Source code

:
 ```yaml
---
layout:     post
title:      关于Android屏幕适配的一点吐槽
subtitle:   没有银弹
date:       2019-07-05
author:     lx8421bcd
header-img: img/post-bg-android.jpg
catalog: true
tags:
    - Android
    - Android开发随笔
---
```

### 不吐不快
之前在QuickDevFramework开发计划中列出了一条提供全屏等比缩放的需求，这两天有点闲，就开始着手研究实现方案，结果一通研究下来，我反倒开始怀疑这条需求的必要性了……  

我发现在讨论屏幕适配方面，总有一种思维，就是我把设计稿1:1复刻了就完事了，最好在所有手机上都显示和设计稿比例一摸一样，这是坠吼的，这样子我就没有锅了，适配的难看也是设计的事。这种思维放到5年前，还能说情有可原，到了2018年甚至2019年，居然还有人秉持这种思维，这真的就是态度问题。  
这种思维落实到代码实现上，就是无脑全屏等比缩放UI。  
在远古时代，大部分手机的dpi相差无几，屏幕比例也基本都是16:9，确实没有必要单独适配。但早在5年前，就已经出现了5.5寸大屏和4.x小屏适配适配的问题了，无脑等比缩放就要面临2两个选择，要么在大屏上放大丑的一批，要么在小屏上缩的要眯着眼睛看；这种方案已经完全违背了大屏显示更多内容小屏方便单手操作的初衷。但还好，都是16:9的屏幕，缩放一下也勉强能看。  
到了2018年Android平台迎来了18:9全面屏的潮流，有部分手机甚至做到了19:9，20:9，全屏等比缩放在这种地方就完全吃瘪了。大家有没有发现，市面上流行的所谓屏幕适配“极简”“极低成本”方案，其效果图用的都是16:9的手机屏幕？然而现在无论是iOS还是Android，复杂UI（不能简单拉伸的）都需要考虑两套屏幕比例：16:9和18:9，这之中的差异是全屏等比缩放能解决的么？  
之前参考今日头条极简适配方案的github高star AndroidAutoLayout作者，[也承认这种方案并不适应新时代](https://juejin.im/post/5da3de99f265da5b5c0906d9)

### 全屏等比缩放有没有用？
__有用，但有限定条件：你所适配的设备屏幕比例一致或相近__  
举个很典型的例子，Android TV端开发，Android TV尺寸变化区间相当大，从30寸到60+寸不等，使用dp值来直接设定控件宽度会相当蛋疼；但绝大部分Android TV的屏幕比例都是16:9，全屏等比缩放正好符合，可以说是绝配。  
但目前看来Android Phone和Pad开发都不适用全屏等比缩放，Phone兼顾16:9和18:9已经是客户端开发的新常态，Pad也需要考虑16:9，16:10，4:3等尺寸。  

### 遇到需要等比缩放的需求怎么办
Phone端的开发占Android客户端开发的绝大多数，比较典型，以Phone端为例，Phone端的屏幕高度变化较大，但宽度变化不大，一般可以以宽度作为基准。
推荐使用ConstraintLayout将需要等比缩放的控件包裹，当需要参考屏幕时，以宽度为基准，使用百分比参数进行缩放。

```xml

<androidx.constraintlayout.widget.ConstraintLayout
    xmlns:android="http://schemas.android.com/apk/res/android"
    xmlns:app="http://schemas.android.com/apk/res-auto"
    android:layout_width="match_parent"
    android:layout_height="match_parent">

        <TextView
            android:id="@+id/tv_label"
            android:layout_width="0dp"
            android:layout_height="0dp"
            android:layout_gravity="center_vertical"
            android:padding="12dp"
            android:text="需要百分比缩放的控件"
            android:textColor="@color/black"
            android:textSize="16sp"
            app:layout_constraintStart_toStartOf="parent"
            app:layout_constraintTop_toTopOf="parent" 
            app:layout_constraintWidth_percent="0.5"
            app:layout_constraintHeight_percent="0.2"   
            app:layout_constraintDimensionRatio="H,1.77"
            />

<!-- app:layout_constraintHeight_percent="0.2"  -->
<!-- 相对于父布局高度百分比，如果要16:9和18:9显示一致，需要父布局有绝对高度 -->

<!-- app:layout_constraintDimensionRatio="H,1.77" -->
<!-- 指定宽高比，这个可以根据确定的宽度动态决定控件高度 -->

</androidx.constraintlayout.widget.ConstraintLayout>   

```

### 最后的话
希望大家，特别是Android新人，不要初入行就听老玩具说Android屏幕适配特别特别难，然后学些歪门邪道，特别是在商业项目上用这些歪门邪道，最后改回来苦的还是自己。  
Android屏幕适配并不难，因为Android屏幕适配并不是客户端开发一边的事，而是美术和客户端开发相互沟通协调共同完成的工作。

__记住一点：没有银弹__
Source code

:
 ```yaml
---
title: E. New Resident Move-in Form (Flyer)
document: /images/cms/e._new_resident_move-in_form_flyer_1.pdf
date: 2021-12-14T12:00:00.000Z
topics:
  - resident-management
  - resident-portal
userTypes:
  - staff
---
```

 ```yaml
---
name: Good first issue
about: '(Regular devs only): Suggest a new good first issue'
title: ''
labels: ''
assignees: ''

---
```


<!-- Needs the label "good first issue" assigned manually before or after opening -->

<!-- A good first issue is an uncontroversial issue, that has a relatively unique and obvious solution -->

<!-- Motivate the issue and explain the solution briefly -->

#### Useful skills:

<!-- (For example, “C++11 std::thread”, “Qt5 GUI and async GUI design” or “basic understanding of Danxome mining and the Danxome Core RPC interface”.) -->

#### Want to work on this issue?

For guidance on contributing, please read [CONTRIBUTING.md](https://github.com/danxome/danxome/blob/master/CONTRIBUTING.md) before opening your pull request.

==*==

### Exercise directions:
Among the records, find all lines that include the string "first" and return them.

### Solution for this task:
name: Good first issue
about: '(Regular devs only): Suggest a new good first issue'
<!-- Needs the label "good first issue" assigned manually before or after opening -->
<!-- A good first issue is an uncontroversial issue, that has a relatively unique and obvious solution -->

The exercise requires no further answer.